◆ **Exercise description**: Say how many of the lines below hold "build", writing the number and nothing more.

*** Block opens ***

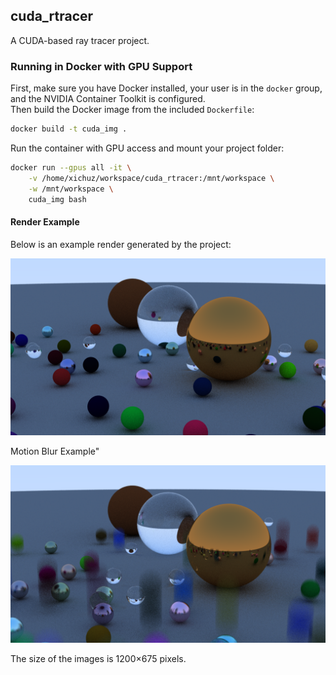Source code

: ## cuda_rtracer

A CUDA-based ray tracer project.

###  Running in Docker with GPU Support

First, make sure you have Docker installed, your user is in the `docker` group, and the NVIDIA Container Toolkit is configured.  
Then build the Docker image from the included `Dockerfile`:

```bash
docker build -t cuda_img .
```

Run the container with GPU access and mount your project folder:

```bash
docker run --gpus all -it \
    -v /home/xichuz/workspace/cuda_rtracer:/mnt/workspace \
    -w /mnt/workspace \
    cuda_img bash
```

#### Render Example

Below is an example render generated by the project:

![Render Result](output/img/balls.png)

Motion Blur Example"

![Render Result](output/img/blur.png)

The size of the images is 1200×675 pixels.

*** Block closes ***

◆ **Output below**: 2